At $\varphi =0$we get maximum amplitude and using equation (i) and the given values, we get the value of$y_m$ as:

$$\begin{gathered} 6.0mm=\left|2y_m\cos \left(0\right)\right| \\ 6.0mm=\left|2y_m\right| \\ {y}_m=\frac{6.0}{2} \\ =3.0mm \end{gathered}$$

Hence, the required value of the amplitude is$3.0mm$ .

We can see, in the graph, that the value of shift is 10 cm when$y_s=0$ ,this occurs when,

$$\begin{gathered} \cos \left(\frac{\varphi }{2}\right)=0 \\ \frac{\varphi }{2}={\cos }^{-1}\left(0\right) \\ =\mathrm{\pi } \\ \mathrm{\varphi }=2\mathrm{\pi } \end{gathered}$$

This is a phase of the full cycle, which means 10 cm shift is for half cycle, so for the full cycle is shift is 20 cm .

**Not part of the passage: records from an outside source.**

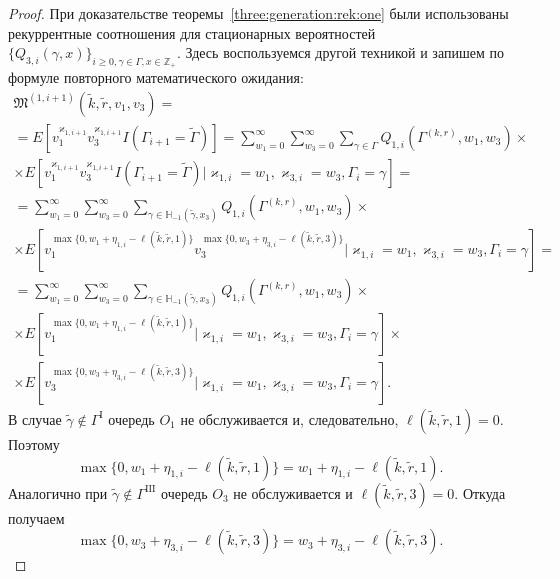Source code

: \begin{proof}
При доказательстве теоремы~\ref{three:generation:rek:one}  были использованы рекуррентные соотношения для стационарных вероятностей~$\{Q_{3, i}(\gamma, x)\}_{i\geqslant 0, \gamma \in \Gamma, x \in {\mathbb Z}_+}$. Здесь воспользуемся другой техникой и запишем по формуле повторного математического ожидания:
\begin{multline}
\mathfrak{M}^{(1, i+1)}(\tilde{k}, \tilde{r}, v_1, v_3) =\\
= E[v_1^{\varkappa_{1, i+1}}v_3^{\varkappa_{1, i+1}}I(\Gamma_{i+1}=\tilde{\Gamma})] =
\sum_{w_1=0}^{\infty}\sum_{w_3=0}^{\infty} \sum_{\gamma \in \Gamma} Q_{1, i}(\Gamma^{(k, r)}, w_1, w_3) \times \\
\times
E[v_1^{\varkappa_{1, i+1}}v_3^{\varkappa_{1, i+1}}I(\Gamma_{i+1}=\tilde{\Gamma}) | \varkappa_{1, i}=w_1, \varkappa_{3, i}=w_3,  \Gamma_i=\gamma] = \\ =
\sum_{w_1=0}^{\infty}\sum_{w_3=0}^{\infty} \sum_{\gamma \in {\mathbb H}_{-1}(\tilde{\gamma}, x_3)} Q_{1, i}(\Gamma^{(k, r)}, w_1, w_3) 
\times \\ \times E[v_1^{\max{\{0,  w_1 + \eta_{1, i} - \ell(\tilde{k}, \tilde{r}, 1)\}}} v_3^{\max{\{0,  w_3 + \eta_{3, i} - \ell(\tilde{k}, \tilde{r}, 3)\}}} | \varkappa_{1, i}=w_1, \varkappa_{3, i}=w_3,  \Gamma_i=\gamma] = \\ =
\sum_{w_1=0}^{\infty}\sum_{w_3=0}^{\infty} \sum_{\gamma \in {\mathbb H}_{-1}(\tilde{\gamma}, x_3)} Q_{1, i}(\Gamma^{(k, r)}, w_1, w_3) 
\times \\ \times E[v_1^{\max{\{0,  w_1 + \eta_{1, i} - \ell(\tilde{k}, \tilde{r}, 1)\}}} | \varkappa_{1, i}=w_1, \varkappa_{3, i}=w_3,  \Gamma_i=\gamma] \times \\ \times E[ v_3^{\max{\{0,  w_3 + \eta_{3, i} - \ell(\tilde{k}, \tilde{r}, 3)\}}} | \varkappa_{1, i}=w_1, \varkappa_{3, i}=w_3,  \Gamma_i=\gamma].
\label{second:try:gen}
\end{multline}
В случае $\tilde{\gamma}\not\in \Gamma^{\mathrm{I}}$ очередь $O_1$ не обслуживается и,  следовательно,  $\ell(\tilde{k}, \tilde{r}, 1)=0$. Поэтому
$$
\max{\{0,  w_1 + \eta_{1, i} - \ell(\tilde{k}, \tilde{r}, 1)\}} = w_1 + \eta_{1, i} - \ell(\tilde{k}, \tilde{r}, 1).
$$
Аналогично при $\tilde{\gamma}\not\in \Gamma^{\mathrm{III}}$ очередь $O_3$ не обслуживается и $\ell(\tilde{k}, \tilde{r}, 3)=0$. Откуда получаем 
$$
\max{\{0,  w_3 + \eta_{3, i} - \ell(\tilde{k}, \tilde{r}, 3)\}} = w_3 + \eta_{3, i} - \ell(\tilde{k}, \tilde{r}, 3).
$$


\end{proof}
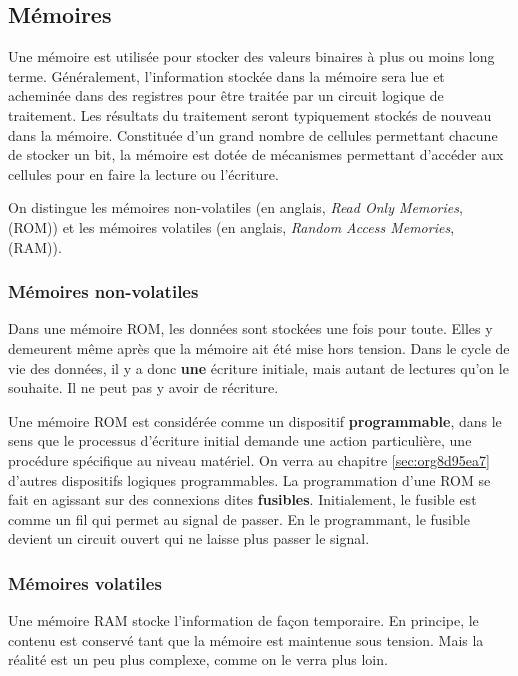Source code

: \documentclass[11pt]{article}
\begin{document}
\subsection{Mémoires}
\label{sec:org7a646c5}

Une mémoire est utilisée pour stocker des valeurs binaires à plus ou
moins long terme. Généralement, l'information stockée dans la mémoire
sera lue et acheminée dans des registres pour être traitée par un
circuit logique de traitement. Les résultats du traitement seront
typiquement stockés de nouveau dans la mémoire. Constituée d'un grand
nombre de cellules permettant chacune de stocker un bit, la mémoire
est dotée de mécanismes permettant d'accéder aux cellules pour en
faire la lecture ou l'écriture.

On distingue les mémoires non-volatiles (en anglais, \emph{Read Only
Memories}, (ROM)) et les mémoires volatiles (en anglais, \emph{Random Access
Memories}, (RAM)).

\subsubsection{Mémoires non-volatiles}
\label{sec:org23be1b6}

Dans une mémoire ROM, les données sont stockées une fois pour
toute. Elles y demeurent même après que la mémoire ait été mise hors
tension. Dans le cycle de vie des données, il y a donc \textbf{une} écriture
initiale, mais autant de lectures qu'on le souhaite. Il ne peut pas y
avoir de récriture.

Une mémoire ROM est considérée comme un dispositif \textbf{programmable},
dans le sens que le processus d'écriture initial demande une action
particulière, une procédure spécifique au niveau matériel. On verra au
chapitre \ref{sec:org8d95ea7} d'autres dispositifs logiques
programmables. La programmation d'une ROM se fait en agissant sur des
connexions dites \textbf{fusibles}. Initialement, le fusible est comme un fil
qui permet au signal de passer. En le programmant, le fusible devient
un circuit ouvert qui ne laisse plus passer le signal.

\subsubsection{Mémoires volatiles}
\label{sec:org0b81ac6}

Une mémoire RAM stocke l'information de façon temporaire. En principe,
le contenu est conservé tant que la mémoire est maintenue sous
tension. Mais la réalité est un peu plus complexe, comme on le verra
plus loin.
\end{document}
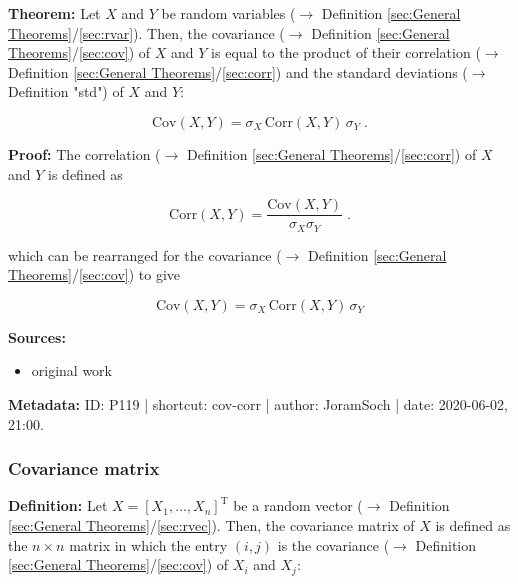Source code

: \documentclass[a4paper,12pt,twoside]{book}
\begin{document}
\textbf{Theorem:} Let $X$ and $Y$ be random variables ($\rightarrow$ Definition \ref{sec:General Theorems}/\ref{sec:rvar}). Then, the covariance ($\rightarrow$ Definition \ref{sec:General Theorems}/\ref{sec:cov}) of $X$ and $Y$ is equal to the product of their correlation ($\rightarrow$ Definition \ref{sec:General Theorems}/\ref{sec:corr}) and the standard deviations ($\rightarrow$ Definition "std") of $X$ and $Y$:

\begin{equation} \label{eq:cov-corr-cov-corr}
\mathrm{Cov}(X,Y) = \sigma_X \, \mathrm{Corr}(X,Y) \, \sigma_Y \; .
\end{equation}


\vspace{1em}
\textbf{Proof:} The correlation ($\rightarrow$ Definition \ref{sec:General Theorems}/\ref{sec:corr}) of $X$ and $Y$ is defined as

\begin{equation} \label{eq:cov-corr-corr}
\mathrm{Corr}(X,Y) = \frac{\mathrm{Cov}(X,Y)}{\sigma_X \sigma_Y} \; .
\end{equation}

which can be rearranged for the covariance ($\rightarrow$ Definition \ref{sec:General Theorems}/\ref{sec:cov}) to give

\begin{equation} \label{eq:cov-corr-cov-corr-qed}
\mathrm{Cov}(X,Y) = \sigma_X \, \mathrm{Corr}(X,Y) \, \sigma_Y
\end{equation}


\vspace{1em}
\textbf{Sources:}
\begin{itemize}
\item original work\end{itemize}


\vspace{1em}
\textbf{Metadata:} ID: P119 | shortcut: cov-corr | author: JoramSoch | date: 2020-06-02, 21:00.
\vspace{1em}



\subsubsection[\textit{Covariance matrix}]{Covariance matrix} \label{sec:covmat}
\setcounter{equation}{0}

\textbf{Definition:} Let $X = [X_1, \ldots, X_n]^\mathrm{T}$ be a random vector ($\rightarrow$ Definition \ref{sec:General Theorems}/\ref{sec:rvec}). Then, the covariance matrix of $X$ is defined as the $n \times n$ matrix in which the entry $(i,j)$ is the covariance ($\rightarrow$ Definition \ref{sec:General Theorems}/\ref{sec:cov}) of $X_i$ and $X_j$:
\end{document}
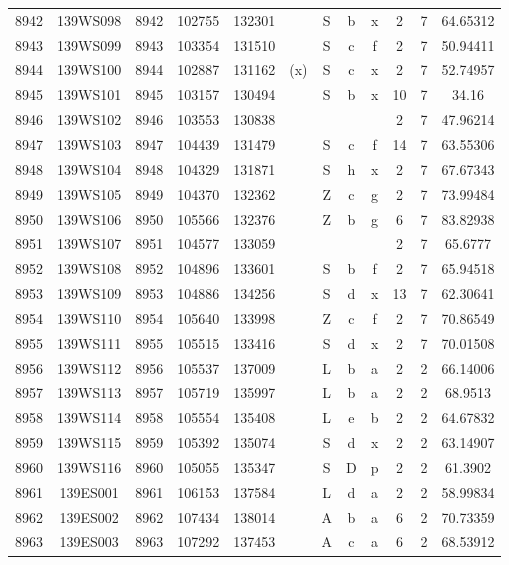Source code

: \begin{tabular}{|*{12}{c|}}
8942 & 139WS098 & 8942 & 102755 & 132301 &  & S & b & x & 2 & 7 & 64.65312 \\ 
8943 & 139WS099 & 8943 & 103354 & 131510 &  & S & c & f & 2 & 7 & 50.94411 \\ 
8944 & 139WS100 & 8944 & 102887 & 131162 & (x) & S & c & x & 2 & 7 & 52.74957 \\ 
8945 & 139WS101 & 8945 & 103157 & 130494 &  & S & b & x & 10 & 7 & 34.16 \\ 
8946 & 139WS102 & 8946 & 103553 & 130838 &  &  &  &  & 2 & 7 & 47.96214 \\ 
8947 & 139WS103 & 8947 & 104439 & 131479 &  & S & c & f & 14 & 7 & 63.55306 \\ 
8948 & 139WS104 & 8948 & 104329 & 131871 &  & S & h & x & 2 & 7 & 67.67343 \\ 
8949 & 139WS105 & 8949 & 104370 & 132362 &  & Z & c & g & 2 & 7 & 73.99484 \\ 
8950 & 139WS106 & 8950 & 105566 & 132376 &  & Z & b & g & 6 & 7 & 83.82938 \\ 
8951 & 139WS107 & 8951 & 104577 & 133059 &  &  &  &  & 2 & 7 & 65.6777 \\ 
8952 & 139WS108 & 8952 & 104896 & 133601 &  & S & b & f & 2 & 7 & 65.94518 \\ 
8953 & 139WS109 & 8953 & 104886 & 134256 &  & S & d & x & 13 & 7 & 62.30641 \\ 
8954 & 139WS110 & 8954 & 105640 & 133998 &  & Z & c & f & 2 & 7 & 70.86549 \\ 
8955 & 139WS111 & 8955 & 105515 & 133416 &  & S & d & x & 2 & 7 & 70.01508 \\ 
8956 & 139WS112 & 8956 & 105537 & 137009 &  & L & b & a & 2 & 2 & 66.14006 \\ 
8957 & 139WS113 & 8957 & 105719 & 135997 &  & L & b & a & 2 & 2 & 68.9513 \\ 
8958 & 139WS114 & 8958 & 105554 & 135408 &  & L & e & b & 2 & 2 & 64.67832 \\ 
8959 & 139WS115 & 8959 & 105392 & 135074 &  & S & d & x & 2 & 2 & 63.14907 \\ 
8960 & 139WS116 & 8960 & 105055 & 135347 &  & S & D & p & 2 & 2 & 61.3902 \\ 
8961 & 139ES001 & 8961 & 106153 & 137584 &  & L & d & a & 2 & 2 & 58.99834 \\ 
8962 & 139ES002 & 8962 & 107434 & 138014 &  & A & b & a & 6 & 2 & 70.73359 \\ 
8963 & 139ES003 & 8963 & 107292 & 137453 &  & A & c & a & 6 & 2 & 68.53912 \\ 

\end{tabular}
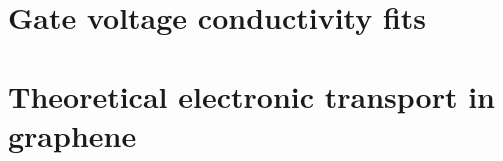 \documentclass{report}
\begin{document}
\begin{appendices}
	\chapter{Gate voltage conductivity fits}\label{app:fits}
	
	\chapter{Theoretical electronic transport in graphene}\label{app:transport_theoretical}
	
	
		
\end{appendices}
\end{document}
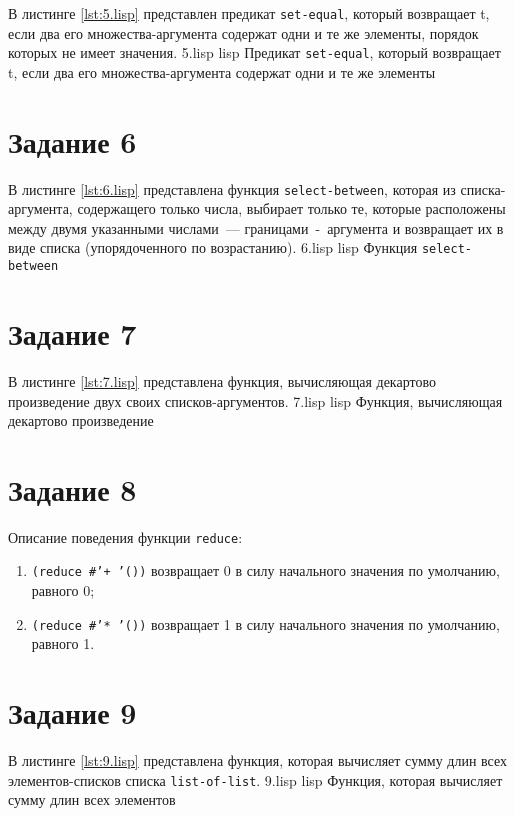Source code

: В листинге \ref{lst:5.lisp} представлен предикат \texttt{set-equal}, который возвращает t, если два его множества-аргумента содержат одни и те же элементы, порядок которых не имеет значения.
	{5.lisp}
	{lisp}
	{Предикат \texttt{set-equal}, который возвращает t, если два его множества-аргумента содержат одни и те же элементы}

\section{Задание 6}

В листинге \ref{lst:6.lisp} представлена функция \texttt{select-between}, которая из списка-аргумента, содержащего только числа, выбирает только те, которые расположены между двумя указанными числами~--- границами~-~аргумента и возвращает их в виде списка (упорядоченного по возрастанию).
	{6.lisp}
	{lisp}
	{Функция \texttt{select-between}}

\section{Задание 7}

В листинге \ref{lst:7.lisp} представлена функция, вычисляющая декартово произведение двух своих списков-аргументов.
	{7.lisp}
	{lisp}
	{Функция, вычисляющая декартово произведение}

\section{Задание 8}

Описание поведения функции \texttt{reduce}:
\begin{enumerate}
	\item \texttt{(reduce \#'+ '())} возвращает 0 в силу начального значения по умолчанию, равного 0;
	\item \texttt{(reduce \#'* '())} возвращает 1 в силу начального значения по умолчанию, равного 1.
\end{enumerate}

\section{Задание 9}

В листинге \ref{lst:9.lisp} представлена функция, которая вычисляет сумму длин всех элементов-списков списка \texttt{list-of-list}.
	{9.lisp}
	{lisp}
	{Функция, которая вычисляет сумму длин всех элементов}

So the wavelength corresponding to the full cycle will be,

$\lambda =20cm$

Using equation (ii), we can calculate the wavenumberas:

$$\begin{gathered} k=\frac{2\mathrm{\pi }}{0.20} \\ =31.4m^{-1} \end{gathered}$$

Hence, the required value of wavenumber is$31.4m^{-1}$ .

From the given value of frequency f = 120 Hz using equation (iii), we get the angular velocity as:

$$\begin{gathered} \omega =2\mathrm{\pi }\left(120\right) \\ =754\frac{\mathrm{rad}}{\mathrm{s}} \\ =7.5\times {10}^2\mathrm{rad}/\mathrm{s} \end{gathered}$$

Hence, the value of angular frequency is$7.5\times {10}^2\mathrm{rad}/\mathrm{s}$ .

The sign in front of$\mathit{\omega }$is negative since it is traveling along a positive x direction; the wave equation can be written as,

$y\left(x,t\right)=y_m\sin \left(kx-\omega t\right)$

Hence, the sign of angular frequency is negative.